社会や理科のクラスの課題は日本語版、ウィキペディアでまず概要を知る。
さらに、個別のテーマについては徹底的にインターネットを活用する。
もちろん言語は日本語です。
インターネット上の情報をコピー&ペーストして、課題を完成することは、
世界の学校に共通した明確な学校規則違反ですが、
日本の生徒たちは、限られた時間を使って、必要な知識をネット上で拾い、
理解し、英語に変えてゆく作業を授業外で行うわけです。
情報は日本語、処理は英語、これは規則違反ではないでしょう。
この作業を忍耐強く続けることで、留学生たちは異文化の学校の中で、
生き残ってゆく術を学んでゆくわけです。
英語ができないハンディをどのように克服するか、留学生は知恵を絞ります。
また、失敗を繰り返し、徐々に同じ間違えを減らしてゆきます。
たとえば、初期の留学生はなんでもかんでも、
「イエス、アーハァ、ウーフゥ」などと解っているふりをする傾向があります。
Do you really understand what I said?
Tell me what you have to do tomorrow.
など、先生が気づいてくれればまだ良いほうで、
ともすると、重要な指示を解っていなくて、
おいてけぼりをくうこともあり得ます。
初めから「知ったかぶりはやめたほうがいい」と先輩留学生は
切実なアドバイスを後輩に送ります。
ホームステイ、寮滞在にかかわらず、部屋をきれいにしておくことは
自分が勉強以外で優位に立つ鉄則だそうです。
きれいにしておくことで、ホストや先生の信頼を得ることができる。
そうすることで、部屋のチェックが甘くなり、ホットポット、
ライスクッカーが使えることがある。
ホットポット、ライスクッカーは一般的には使ってはいけません。
しかし、日本の親から留学生の送るもので不動の1位を占める、カップヌードル、
インスタントラーメンなどをこっそりと食べるために必須のものです。
これも広義の知恵とは言えないでしょうか。
勇気を振り絞って、皆が集う場所、たとえばコモンルームなどに
単独で行き、無心でそこの連中に話しかける。
初めにその場所に飛び込むことは、清水の舞台から飛び降りる気概が
必要かもしれませんが、1週間もすれば、「なーんだ、こんなもんか」
と思うそうです。
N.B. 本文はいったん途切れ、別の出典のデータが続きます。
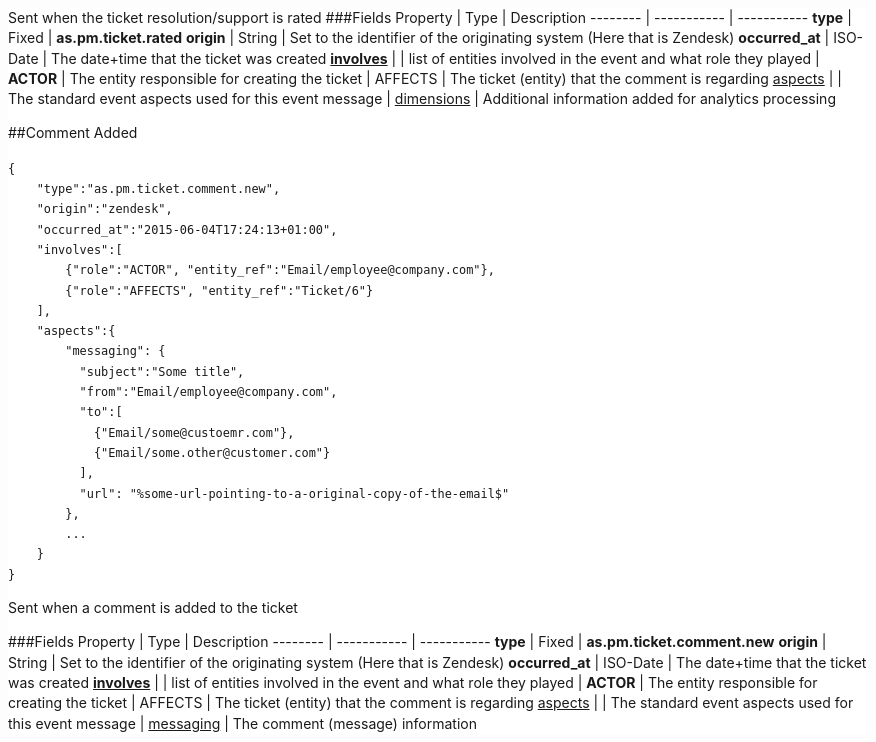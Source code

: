 Sent when the ticket resolution/support is rated
###Fields
Property | Type | Description
-------- | ----------- | -----------
**type** | Fixed | **as.pm.ticket.rated**
**origin** | String | Set to the identifier of the originating system (Here that is Zendesk)
**occurred_at** | ISO-Date | The date+time that the ticket was created 
**[involves](/as-api.html#event-relations)** | | list of entities involved in the event and what role they played
 | **ACTOR** | The entity responsible for creating the ticket
 | AFFECTS | The ticket (entity) that the comment is regarding
[aspects](/as-api.html#aspects) | | The standard event aspects used for this event message
 | [dimensions](/as-api.html#dimensions-metricsfacts) | Additional information added for analytics processing  

##Comment Added
```shell
{
    "type":"as.pm.ticket.comment.new",
    "origin":"zendesk",
    "occurred_at":"2015-06-04T17:24:13+01:00",
    "involves":[
        {"role":"ACTOR", "entity_ref":"Email/employee@company.com"},
        {"role":"AFFECTS", "entity_ref":"Ticket/6"}
    ],
    "aspects":{
        "messaging": {
          "subject":"Some title",
          "from":"Email/employee@company.com",
          "to":[
            {"Email/some@custoemr.com"},
            {"Email/some.other@customer.com"}
          ],
          "url": "%some-url-pointing-to-a-original-copy-of-the-email$"
        },
        ...
    }
}
```
Sent when a comment is added to the ticket

###Fields
Property | Type | Description
-------- | ----------- | -----------
**type** | Fixed | **as.pm.ticket.comment.new**
**origin** | String | Set to the identifier of the originating system (Here that is Zendesk)
**occurred_at** | ISO-Date | The date+time that the ticket was created 
**[involves](/as-api.html#event-relations)** | | list of entities involved in the event and what role they played
 | **ACTOR** | The entity responsible for creating the ticket
 | AFFECTS | The ticket (entity) that the comment is regarding
[aspects](/as-api.html#aspects) | | The standard event aspects used for this event message
 | [messaging](/as-api.html##messaging-email) | The comment (message) information  
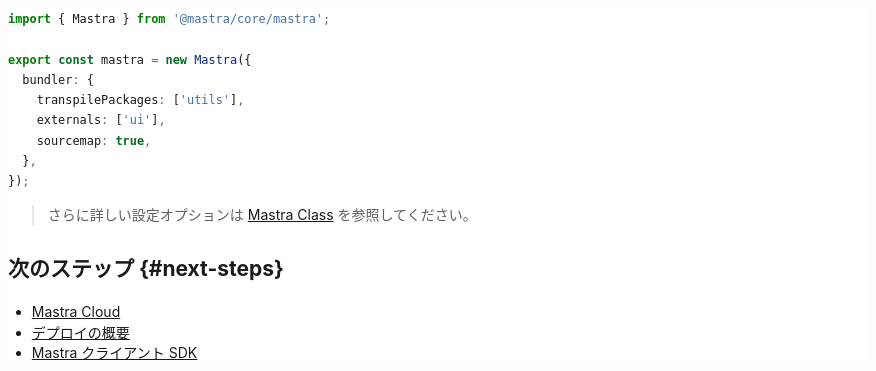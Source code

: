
 ```typescript filename="src/mastra/index.ts" copy
import { Mastra } from '@mastra/core/mastra';

export const mastra = new Mastra({
  bundler: {
    transpilePackages: ['utils'],
    externals: ['ui'],
    sourcemap: true,
  },
});
```

> さらに詳しい設定オプションは [Mastra Class](/docs/reference/core/mastra-class) を参照してください。

## 次のステップ \{#next-steps\}

* [Mastra Cloud](/docs/mastra-cloud/overview)
* [デプロイの概要](/docs/deployment/overview)
* [Mastra クライアント SDK](/docs/server-db/mastra-client)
この1週間が大変なのです。
音楽、スポーツなどは、自己アピールの手段として使われます。
もちろん、芸術、体育はそのものに価値がありますが、
留学生の損得感情としては、生き残りをかけて、
I’m here.
Look at me.
とどれほど大声で叫びたいことでしょう。
すくなくとも、謙遜、謙譲の美徳がほとんどない英語圏では、
言葉では勝負できないのですから、それなら「態度で示すしかないでしょ」と
留学生たちは、周囲から学び実践の機会を考えるのだと思います。
ここに述べたすべて、現場からの意見をもとにしています。
「知恵」と考える「苦労」に私は元気と希望を彼らからもらっています。